Most of All I Feel Lonely
On Holy Saturday, the sun closes early, leaving a phantom of warmth for tourists and visitors. The gray light, on this doorway of a day, between death and living again, turns us into some species of ghost, wandering in pairs or groups of beloveds through the Sanssouci Park in Potsdam. Grecian nudes stand guard, looking out from marble eyes; three ducks float along an immense fountain. In the style of exiled ones, we have entered through the back way, the lover and I.
I am only half-listening as he starts to talk about Frederick the Great, upon whose demand these palaces and the surrounding park were made. Around us, the other ghosts are equally engrossed, finding the right angle for photographs that will fully display the tiered staircase beneath the main Sanssouci Palace, complete with the rows of vine waiting to bear their summer fruit. And nearby, three young men ride on bicycles, their rhythm harmonious and elegant on the eye, past a sign which forbids bicycle-riding in the park.
What is forbidden (verboten) on a piece of land becomes the law that binds the bodies situated upon it—a bind of absented possibility. What is forbidden for me, a young exile from West African homosexual repression, is all I can dwell on. My German national visa, valid for the meantime, offers not an enumeration of my privileges and permissions, but a brief and concise summary of what lines I am not allowed to cross—laws of labor, length of stay. Yet, I am freer, in important ways, than in the country where I was born, where the law delimits the nature of my sexuality and love itself. I am thinking of banished possibilities as I roam this great exterior: three million square meters of German aristocratic land and architecture, dwarfed by three thousand fruit trees still getting dressed for springtime. I am caught on the unreachable fruit, forbidden to me.

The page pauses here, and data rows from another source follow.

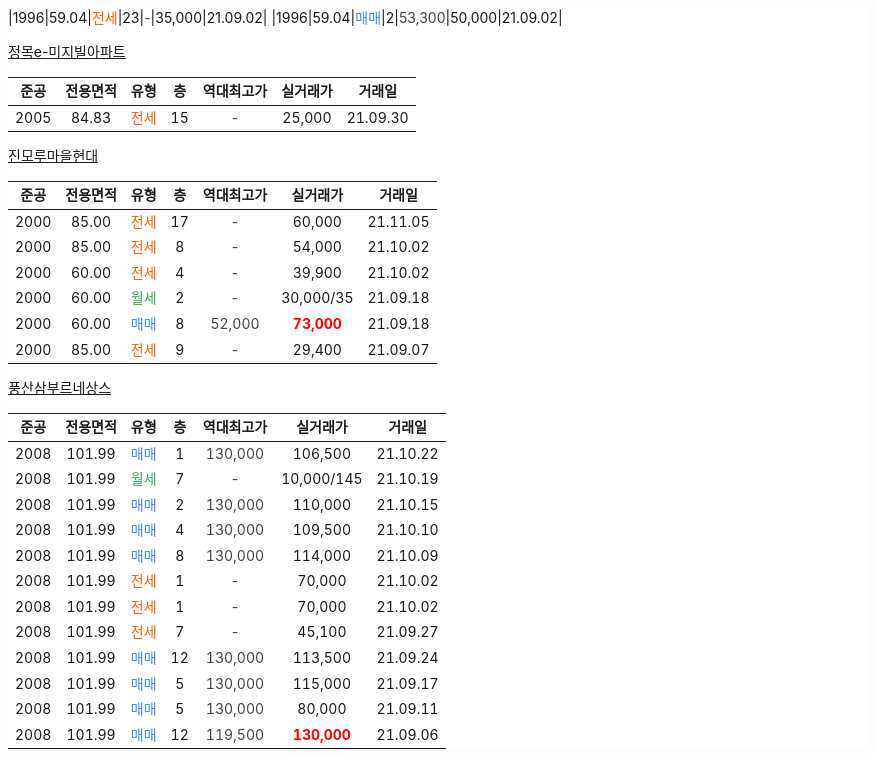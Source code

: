 |1996|59.04|<span style="color:#FF5A00">전세</span>|23|<span style="color:#444444">-</span>|35,000|21.09.02|
|1996|59.04|<span style="color:#4285F3">매매</span>|2|<span style="color:#444444">53,300</span>|50,000|21.09.02|


<script async src="https://pagead2.googlesyndication.com/pagead/js/adsbygoogle.js"></script>

<ins class="adsbygoogle"
     style="display:block"
     data-ad-client="ca-pub-1142216861245946"
     data-ad-slot="4805727019"
     data-ad-format="auto"
     data-full-width-responsive="true"></ins>
<script>
     (adsbygoogle = window.adsbygoogle || []).push({});
</script>


[정목e-미지빌아파트](https://search.naver.com/search.naver?query=%EC%A0%95%EB%AA%A9e-%EB%AF%B8%EC%A7%80%EB%B9%8C%EC%95%84%ED%8C%8C%ED%8A%B8)

|준공|전용면적|유형|층|역대최고가|실거래가|거래일|
|:---:|:---:|:---:|:---:|:---:|:---:|:---:|
|2005|84.83|<span style="color:#FF5A00">전세</span>|15|<span style="color:#444444">-</span>|25,000|21.09.30|

[진모루마을현대](https://search.naver.com/search.naver?query=%EC%A7%84%EB%AA%A8%EB%A3%A8%EB%A7%88%EC%9D%84%ED%98%84%EB%8C%80)

|준공|전용면적|유형|층|역대최고가|실거래가|거래일|
|:---:|:---:|:---:|:---:|:---:|:---:|:---:|
|2000|85.00|<span style="color:#FF5A00">전세</span>|17|<span style="color:#444444">-</span>|60,000|21.11.05|
|2000|85.00|<span style="color:#FF5A00">전세</span>|8|<span style="color:#444444">-</span>|54,000|21.10.02|
|2000|60.00|<span style="color:#FF5A00">전세</span>|4|<span style="color:#444444">-</span>|39,900|21.10.02|
|2000|60.00|<span style="color:#34A853">월세</span>|2|<span style="color:#444444">-</span>|30,000/35|21.09.18|
|2000|60.00|<span style="color:#4285F3">매매</span>|8|<span style="color:#444444">52,000</span>|<b><span style="color:#FF0000">73,000</span></b>|21.09.18|
|2000|85.00|<span style="color:#FF5A00">전세</span>|9|<span style="color:#444444">-</span>|29,400|21.09.07|

[풍산삼부르네상스](https://search.naver.com/search.naver?query=%ED%92%8D%EC%82%B0%EC%82%BC%EB%B6%80%EB%A5%B4%EB%84%A4%EC%83%81%EC%8A%A4)

|준공|전용면적|유형|층|역대최고가|실거래가|거래일|
|:---:|:---:|:---:|:---:|:---:|:---:|:---:|
|2008|101.99|<span style="color:#4285F3">매매</span>|1|<span style="color:#444444">130,000</span>|106,500|21.10.22|
|2008|101.99|<span style="color:#34A853">월세</span>|7|<span style="color:#444444">-</span>|10,000/145|21.10.19|
|2008|101.99|<span style="color:#4285F3">매매</span>|2|<span style="color:#444444">130,000</span>|110,000|21.10.15|
|2008|101.99|<span style="color:#4285F3">매매</span>|4|<span style="color:#444444">130,000</span>|109,500|21.10.10|
|2008|101.99|<span style="color:#4285F3">매매</span>|8|<span style="color:#444444">130,000</span>|114,000|21.10.09|
|2008|101.99|<span style="color:#FF5A00">전세</span>|1|<span style="color:#444444">-</span>|70,000|21.10.02|
|2008|101.99|<span style="color:#FF5A00">전세</span>|1|<span style="color:#444444">-</span>|70,000|21.10.02|
|2008|101.99|<span style="color:#FF5A00">전세</span>|7|<span style="color:#444444">-</span>|45,100|21.09.27|
|2008|101.99|<span style="color:#4285F3">매매</span>|12|<span style="color:#444444">130,000</span>|113,500|21.09.24|
|2008|101.99|<span style="color:#4285F3">매매</span>|5|<span style="color:#444444">130,000</span>|115,000|21.09.17|
|2008|101.99|<span style="color:#4285F3">매매</span>|5|<span style="color:#444444">130,000</span>|80,000|21.09.11|
|2008|101.99|<span style="color:#4285F3">매매</span>|12|<span style="color:#444444">119,500</span>|<b><span style="color:#FF0000">130,000</span></b>|21.09.06|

The lover has the charms of a history book—he is often clever, and at times concise. What he does not know, he smilingly speculates. For instance, a popular and convincing hypothesis of the homosexuality of Frederick the Great, whose effeminacy is better documented. This king was a lover of poetry and philosophy and art; a player of the flute. His palace of Sanssouci, in its French Rococo styling, was conceived as a getaway: a place where his wife of arranged marriage, Elisabeth Christine, was seldom invited, and where he could retreat from the monarchical bureaucracies of Berlin to relax in his preferred company of male aesthetes and intellectuals. No doubt he was a man who was familiar with, and knew his way around, the forbidden.

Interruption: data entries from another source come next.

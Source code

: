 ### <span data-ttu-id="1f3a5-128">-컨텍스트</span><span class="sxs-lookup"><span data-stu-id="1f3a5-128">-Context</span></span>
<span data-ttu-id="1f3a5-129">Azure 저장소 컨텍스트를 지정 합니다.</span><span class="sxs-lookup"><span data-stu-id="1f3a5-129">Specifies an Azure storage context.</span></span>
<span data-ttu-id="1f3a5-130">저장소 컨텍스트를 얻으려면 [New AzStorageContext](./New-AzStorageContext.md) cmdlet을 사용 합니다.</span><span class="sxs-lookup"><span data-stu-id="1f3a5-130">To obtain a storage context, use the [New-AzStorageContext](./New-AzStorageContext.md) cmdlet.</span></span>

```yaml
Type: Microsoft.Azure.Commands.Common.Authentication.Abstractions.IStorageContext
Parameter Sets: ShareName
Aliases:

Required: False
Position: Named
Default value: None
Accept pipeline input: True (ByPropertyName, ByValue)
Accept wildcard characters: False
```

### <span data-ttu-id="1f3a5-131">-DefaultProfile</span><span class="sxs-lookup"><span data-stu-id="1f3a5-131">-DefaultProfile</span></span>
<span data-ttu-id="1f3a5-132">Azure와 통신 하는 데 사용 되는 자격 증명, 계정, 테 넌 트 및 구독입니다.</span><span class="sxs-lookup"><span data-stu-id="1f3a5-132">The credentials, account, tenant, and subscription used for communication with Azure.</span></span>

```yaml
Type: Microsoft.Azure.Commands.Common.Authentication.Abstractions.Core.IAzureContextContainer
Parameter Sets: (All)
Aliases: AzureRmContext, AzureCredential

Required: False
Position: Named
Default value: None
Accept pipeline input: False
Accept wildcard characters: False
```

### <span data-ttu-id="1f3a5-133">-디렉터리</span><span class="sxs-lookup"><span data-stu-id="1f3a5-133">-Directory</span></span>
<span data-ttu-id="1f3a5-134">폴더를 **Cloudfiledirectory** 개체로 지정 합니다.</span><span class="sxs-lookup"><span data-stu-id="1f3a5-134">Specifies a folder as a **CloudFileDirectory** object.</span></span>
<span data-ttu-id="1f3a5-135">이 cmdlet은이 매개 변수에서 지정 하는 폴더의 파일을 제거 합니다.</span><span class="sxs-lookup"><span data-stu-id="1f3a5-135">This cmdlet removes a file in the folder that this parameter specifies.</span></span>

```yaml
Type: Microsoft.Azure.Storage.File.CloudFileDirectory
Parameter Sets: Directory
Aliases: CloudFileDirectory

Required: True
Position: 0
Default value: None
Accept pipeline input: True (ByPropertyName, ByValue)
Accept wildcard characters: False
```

A story goes that his father, Frederick Wilhelm I of Prussia, entirely disapproving of the young Frederick’s deficit in masculinity, would beat him in public whenever he behaved to his father’s distaste, and, according to biographer Wolfgang Burgdorf, called the heir to his throne a «sodomite» and «effeminate». As an adolescent prince, Frederick is said to have attempted fleeing, together with a friend or lover, from those royal and patriarchal pressures. Frederick Wilhelm’s punishment was exacting. After sentencing both young men to prison, the king decided on a finality, and ordered the accomplice/friend/lover’s beheading, while making Frederick watch the whole scene through a palace window. In this story, the young Frederick’s possibility of romance and escape suffers total obliteration. Yet, I imagine it as the kind of possibility which the mind must immortalize. But his father’s project to harden and make a man out of Frederick ultimately yielded good results. To earn his title of «the Great», Frederick in time established himself by remarkable military campaigns against Austria and other powers, invading Saxony and seizing Silesia. Under his reign, Prussia grew to be one of the great European states. Frederick made the name for himself, beyond a standard King in Prussia, as the first King of Prussia—in all the glory of its territorial increase—by 1772. The legacy of his greatness is extraordinary. I find it boring.